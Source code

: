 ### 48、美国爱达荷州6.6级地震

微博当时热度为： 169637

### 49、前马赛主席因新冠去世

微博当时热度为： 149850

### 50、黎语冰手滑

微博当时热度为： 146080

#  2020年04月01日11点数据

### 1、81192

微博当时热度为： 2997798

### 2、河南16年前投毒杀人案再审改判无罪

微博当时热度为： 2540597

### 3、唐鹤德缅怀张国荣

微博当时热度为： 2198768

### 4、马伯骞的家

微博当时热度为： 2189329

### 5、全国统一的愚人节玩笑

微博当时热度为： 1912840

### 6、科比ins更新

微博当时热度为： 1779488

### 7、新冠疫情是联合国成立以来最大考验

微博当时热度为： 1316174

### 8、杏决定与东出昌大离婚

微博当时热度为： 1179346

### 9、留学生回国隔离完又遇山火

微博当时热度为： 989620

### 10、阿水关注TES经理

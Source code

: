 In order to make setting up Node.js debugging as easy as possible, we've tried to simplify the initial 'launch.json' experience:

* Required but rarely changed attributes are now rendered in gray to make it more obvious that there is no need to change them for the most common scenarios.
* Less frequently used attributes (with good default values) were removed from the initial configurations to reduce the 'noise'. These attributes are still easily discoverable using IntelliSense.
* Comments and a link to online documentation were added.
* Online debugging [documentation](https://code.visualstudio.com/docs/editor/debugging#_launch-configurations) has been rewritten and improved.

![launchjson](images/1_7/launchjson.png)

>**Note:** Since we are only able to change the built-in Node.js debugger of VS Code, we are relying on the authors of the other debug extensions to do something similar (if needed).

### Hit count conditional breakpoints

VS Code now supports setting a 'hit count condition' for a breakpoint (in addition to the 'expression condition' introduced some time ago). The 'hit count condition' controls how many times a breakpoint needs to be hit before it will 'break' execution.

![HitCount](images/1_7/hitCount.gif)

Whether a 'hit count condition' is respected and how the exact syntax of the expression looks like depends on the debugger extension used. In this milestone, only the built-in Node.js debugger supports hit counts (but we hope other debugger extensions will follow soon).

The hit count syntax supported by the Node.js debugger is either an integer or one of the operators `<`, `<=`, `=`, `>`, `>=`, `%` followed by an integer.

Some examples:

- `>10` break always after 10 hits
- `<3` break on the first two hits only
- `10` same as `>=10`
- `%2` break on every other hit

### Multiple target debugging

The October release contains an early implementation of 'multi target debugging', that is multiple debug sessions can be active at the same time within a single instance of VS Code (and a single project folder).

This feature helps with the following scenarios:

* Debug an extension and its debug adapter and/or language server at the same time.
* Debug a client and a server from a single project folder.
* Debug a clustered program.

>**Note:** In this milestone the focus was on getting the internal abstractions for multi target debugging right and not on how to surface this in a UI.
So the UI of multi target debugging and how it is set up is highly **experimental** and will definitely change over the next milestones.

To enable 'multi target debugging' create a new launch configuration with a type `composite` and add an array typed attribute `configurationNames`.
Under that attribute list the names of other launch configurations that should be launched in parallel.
☆ ☆ ☆
Find "expression" in the data above. Report each line where it appears.

VS Code now supports setting a 'hit count condition' for a breakpoint (in addition to the 'expression condition' introduced some time ago). The 'hit count condition' controls how many times a breakpoint needs to be hit before it will 'break' execution.
Whether a 'hit count condition' is respected and how the exact syntax of the expression looks like depends on the debugger extension used. In this milestone, only the built-in Node.js debugger supports hit counts (but we hope other debugger extensions will follow soon).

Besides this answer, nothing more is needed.